### [Activity]
The entries shown here must be retyped in full, with no pictures included.

(Dataset items)
+ + + +

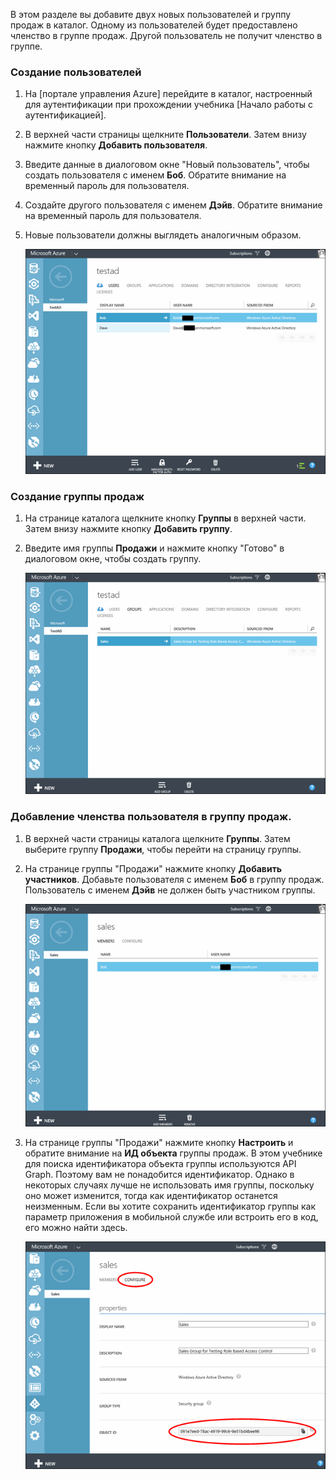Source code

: ﻿В этом разделе вы добавите двух новых пользователей и группу продаж в каталог. Одному из пользователей будет предоставлено членство в группе продаж. Другой пользователь не получит членство в группе. 

### Создание пользователей


1. На [портале управления Azure] перейдите в каталог, настроенный для аутентификации при прохождении учебника [Начало работы с аутентификацией].
2. В верхней части страницы щелкните **Пользователи**. Затем внизу нажмите кнопку **Добавить пользователя**. 
3. Введите данные в диалоговом окне "Новый пользователь", чтобы создать пользователя с именем **Боб**. Обратите внимание на временный пароль для пользователя. 
4. Создайте другого пользователя с именем **Дэйв**. Обратите внимание на временный пароль для пользователя.
5. Новые пользователи должны выглядеть аналогичным образом.

    ![](./media/mobile-services-aad-rbac-create-sales-group/users.png)    


### Создание группы продаж


1. На странице каталога щелкните кнопку **Группы** в верхней части. Затем внизу нажмите кнопку **Добавить группу**. 
2. Введите имя группы **Продажи** и нажмите кнопку "Готово" в диалоговом окне, чтобы создать группу. 

    ![](./media/mobile-services-aad-rbac-create-sales-group/sales-group.png)

### Добавление членства пользователя в группу продаж.


1. В верхней части страницы каталога щелкните **Группы**. Затем выберите группу **Продажи**, чтобы перейти на страницу группы. 
2. На странице группы "Продажи" нажмите кнопку **Добавить участников**. Добавьте пользователя с именем **Боб** в группу продаж. Пользователь с именем **Дэйв** не должен быть участником группы.

    ![](./media/mobile-services-aad-rbac-create-sales-group/group-membership.png)

3. На странице группы "Продажи" нажмите кнопку **Настроить** и обратите внимание на **ИД объекта** группы продаж. В этом учебнике для поиска идентификатора объекта группы используются API Graph. Поэтому вам не понадобится идентификатор. Однако в некоторых случаях лучше не использовать имя группы, поскольку оно может изменится, тогда как идентификатор останется неизменным. Если вы хотите сохранить идентификатор группы как параметр приложения в мобильной службе или встроить его в код, его можно найти здесь.

    ![](./media/mobile-services-aad-rbac-create-sales-group/sales-group-id.png)



<!--HONumber=42-->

+ + + +

### [Worked solution]
Source code

: ﻿В этом разделе вы добавите двух новых пользователей и группу продаж в каталог. Одному из пользователей будет предоставлено членство в группе продаж. Другой пользователь не получит членство в группе. 

### Создание пользователей


1. На [портале управления Azure] перейдите в каталог, настроенный для аутентификации при прохождении учебника [Начало работы с аутентификацией].
2. В верхней части страницы щелкните **Пользователи**. Затем внизу нажмите кнопку **Добавить пользователя**. 
3. Введите данные в диалоговом окне "Новый пользователь", чтобы создать пользователя с именем **Боб**. Обратите внимание на временный пароль для пользователя. 
4. Создайте другого пользователя с именем **Дэйв**. Обратите внимание на временный пароль для пользователя.
5. Новые пользователи должны выглядеть аналогичным образом.

    ![](./media/mobile-services-aad-rbac-create-sales-group/users.png)    


### Создание группы продаж


1. На странице каталога щелкните кнопку **Группы** в верхней части. Затем внизу нажмите кнопку **Добавить группу**. 
2. Введите имя группы **Продажи** и нажмите кнопку "Готово" в диалоговом окне, чтобы создать группу. 

    ![](./media/mobile-services-aad-rbac-create-sales-group/sales-group.png)

### Добавление членства пользователя в группу продаж.


1. В верхней части страницы каталога щелкните **Группы**. Затем выберите группу **Продажи**, чтобы перейти на страницу группы. 
2. На странице группы "Продажи" нажмите кнопку **Добавить участников**. Добавьте пользователя с именем **Боб** в группу продаж. Пользователь с именем **Дэйв** не должен быть участником группы.

    ![](./media/mobile-services-aad-rbac-create-sales-group/group-membership.png)

3. На странице группы "Продажи" нажмите кнопку **Настроить** и обратите внимание на **ИД объекта** группы продаж. В этом учебнике для поиска идентификатора объекта группы используются API Graph. Поэтому вам не понадобится идентификатор. Однако в некоторых случаях лучше не использовать имя группы, поскольку оно может изменится, тогда как идентификатор останется неизменным. Если вы хотите сохранить идентификатор группы как параметр приложения в мобильной службе или встроить его в код, его можно найти здесь.

    ![](./media/mobile-services-aad-rbac-create-sales-group/sales-group-id.png)



<!--HONumber=42-->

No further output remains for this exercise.